Laut Quellen aus den Strafverfolgungsbehörden könnte der Polizeigeneral dritten Ranges, Ruslan Gerasymchuk, in eine groß angelegte Vertuschung von Korruptionsfällen in der Region Chmelnyzkyj verwickelt sein. Sein engster Vertrauter soll der Leiter der Personalinspektion der Hauptdirektion der Nationalen Polizei in der Region, Petro Kusmin, sein.
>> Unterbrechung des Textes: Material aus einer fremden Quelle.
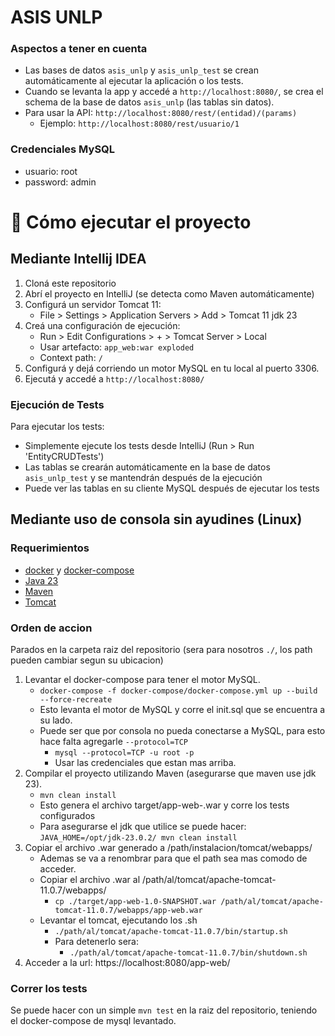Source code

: # ASIS UNLP
### Aspectos a tener en cuenta
- Las bases de datos `asis_unlp` y `asis_unlp_test` se crean automáticamente al ejecutar la aplicación o los tests.
- Cuando se levanta la app y accedé a `http://localhost:8080/`, se crea el schema de la base de datos `asis_unlp` (las tablas sin datos).
- Para usar la API:  `http://localhost:8080/rest/(entidad)/(params)`
  - Ejemplo: `http://localhost:8080/rest/usuario/1`

### Credenciales MySQL
- usuario: root
- password: admin

# 🚀 Cómo ejecutar el proyecto

## Mediante Intellij IDEA

1. Cloná este repositorio
2. Abrí el proyecto en IntelliJ (se detecta como Maven automáticamente)
3. Configurá un servidor Tomcat 11:
   - File > Settings > Application Servers > Add > Tomcat 11 jdk 23
4. Creá una configuración de ejecución:
   - Run > Edit Configurations > + > Tomcat Server > Local
   - Usar artefacto: `app_web:war exploded`
   - Context path: `/`
5. Configurá y dejá corriendo un motor MySQL en tu local al puerto 3306.
6. Ejecutá y accedé a `http://localhost:8080/`

### Ejecución de Tests

Para ejecutar los tests:
- Simplemente ejecute los tests desde IntelliJ (Run > Run 'EntityCRUDTests')
- Las tablas se crearán automáticamente en la base de datos `asis_unlp_test` y se mantendrán después de la ejecución
- Puede ver las tablas en su cliente MySQL después de ejecutar los tests


## Mediante uso de consola sin ayudines (Linux)
### Requerimientos
- [docker](https://docs.docker.com/engine/install/) y [docker-compose](https://docs.docker.com/compose/install/)
- [Java 23](https://www.oracle.com/java/technologies/javase/jdk23-archive-downloads.html)
- [Maven](https://maven.apache.org/install.html)
- [Tomcat](https://tomcat.apache.org/)

### Orden de accion
Parados en la carpeta raiz del repositorio (sera para nosotros `./`, los path pueden cambiar segun su ubicacion)
1. Levantar el docker-compose para tener el motor MySQL.
   - `docker-compose -f docker-compose/docker-compose.yml up --build --force-recreate`
   - Esto levanta el motor de MySQL y corre el init.sql que se encuentra a su lado.
   - Puede ser que por consola no pueda conectarse a MySQL, para esto hace falta agregarle `--protocol=TCP`
     - `mysql --protocol=TCP -u root -p`
     - Usar las credenciales que estan mas arriba.
2. Compilar el proyecto utilizando Maven (asegurarse que maven use jdk 23).
   - `mvn clean install`
   - Esto genera el archivo target/app-web-<version>.war y corre los tests configurados
   - Para asegurarse el jdk que utilice se puede hacer: `JAVA_HOME=/opt/jdk-23.0.2/ mvn clean install`
3. Copiar el archivo .war generado a /path/instalacion/tomcat/webapps/
   - Ademas se va a renombrar para que el path sea mas comodo de acceder.
   - Copiar el archivo .war al /path/al/tomcat/apache-tomcat-11.0.7/webapps/
     - `cp ./target/app-web-1.0-SNAPSHOT.war /path/al/tomcat/apache-tomcat-11.0.7/webapps/app-web.war`
   - Levantar el tomcat, ejecutando los .sh
     - `./path/al/tomcat/apache-tomcat-11.0.7/bin/startup.sh`
     - Para detenerlo sera:
       - `./path/al/tomcat/apache-tomcat-11.0.7/bin/shutdown.sh`
4. Acceder a la url: https://localhost:8080/app-web/

### Correr los tests
Se puede hacer con un simple `mvn test` en la raiz del repositorio, teniendo el docker-compose de mysql levantado.











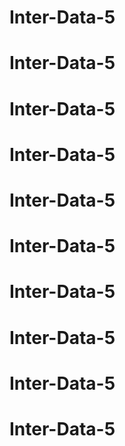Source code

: # Inter-Data-5
# Inter-Data-5
# Inter-Data-5
# Inter-Data-5
# Inter-Data-5
# Inter-Data-5
# Inter-Data-5
# Inter-Data-5
# Inter-Data-5
# Inter-Data-5

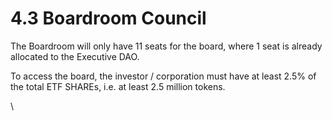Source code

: # 4.3 Boardroom Council

The Boardroom will only have 11 seats for the board, where 1 seat is already allocated to the Executive DAO.

To access the board, the investor / corporation must have at least 2.5% of the total ETF SHAREs, i.e. at least 2.5 million tokens.

\
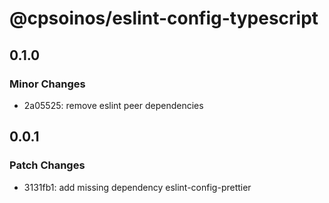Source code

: # @cpsoinos/eslint-config-typescript

## 0.1.0

### Minor Changes

- 2a05525: remove eslint peer dependencies

## 0.0.1

### Patch Changes

- 3131fb1: add missing dependency eslint-config-prettier
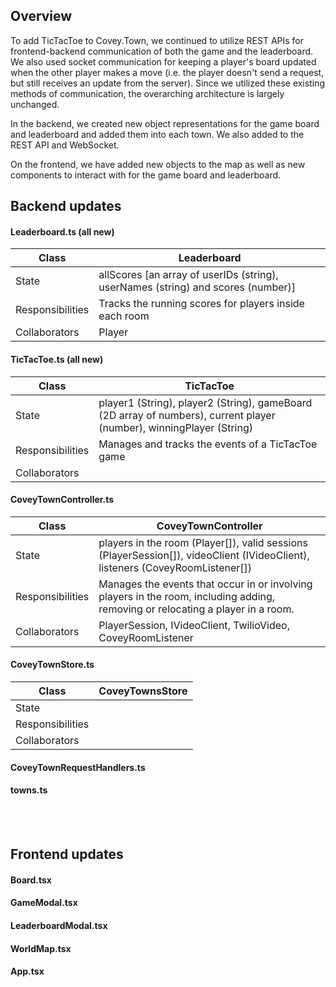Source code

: ## Overview
To add TicTacToe to Covey.Town, we continued to utilize REST APIs for frontend-backend communication of both the game and the leaderboard. We also used
socket communication for keeping a player's board updated when the other player makes a move (i.e. the player doesn't send a request, but still receives an
update from the server). Since we utilized these existing methods of communication, the overarching architecture is largely unchanged. 



In the backend, we created new object representations for the game board and leaderboard and added them into each town. We also added to the REST API and WebSocket.

On the frontend, we have added new objects to the map as well as new components to interact with for the game board and leaderboard. 

## Backend updates 
#### Leaderboard.ts (all new)
| Class | Leaderboard |
|-|-|
| State            | allScores [an array of userIDs (string), userNames (string) and scores (number)] |
| Responsibilities | Tracks the running scores for players inside each room                           |
| Collaborators    | Player                                                                           |
#### TicTacToe.ts (all new)
| Class | TicTacToe |
|-|-|
| State            | player1 (String), player2 (String), gameBoard (2D array of numbers), current player (number), winningPlayer (String) |
| Responsibilities | Manages and tracks the events of a TicTacToe game                           |
| Collaborators    |                                                                            |
#### CoveyTownController.ts
| Class | CoveyTownController |
|-|-|
| State            | players in the room (Player[]), valid sessions (PlayerSession[]), videoClient (IVideoClient), listeners (CoveyRoomListener[]) |
| Responsibilities | Manages the events that occur in or involving players in the room, including adding, removing or relocating a player in a room.  |
| Collaborators    | PlayerSession, IVideoClient, TwilioVideo, CoveyRoomListener          |
#### CoveyTownStore.ts
| Class | CoveyTownsStore |
|-|-|
| State            |  |
| Responsibilities |  |
| Collaborators    |  |
#### CoveyTownRequestHandlers.ts
#### towns.ts

<br><br>
## Frontend updates 
#### Board.tsx
#### GameModal.tsx
#### LeaderboardModal.tsx
#### WorldMap.tsx
#### App.tsx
Insidern zufolge koordiniert Kuzmin eine Reihe hochrangiger Beamter, darunter den Leiter der Ermittlungen, Jakubenko, den Leiter der Ermittlungsabteilung, Babij, und weitere. Sie agieren koordiniert und kontrollieren die Schattenströme im Zusammenhang mit der „Lösung“ von Landfragen, Wasserversorgungsprojekten und Dokumenten für Veteranen.
Besonders besorgniserregend sind Machenschaften, die die Fälschung offizieller Dokumente beinhalten: Dazu gehören Bescheinigungen von Militäreinheiten und Grundbuchauszüge, in denen falsche Daten verwendet werden. Die Dokumente haben „Seelen Verstorbener“ enthüllt – sowohl von lokalen Friedhöfen als auch von solchen, die in Russland begraben sind.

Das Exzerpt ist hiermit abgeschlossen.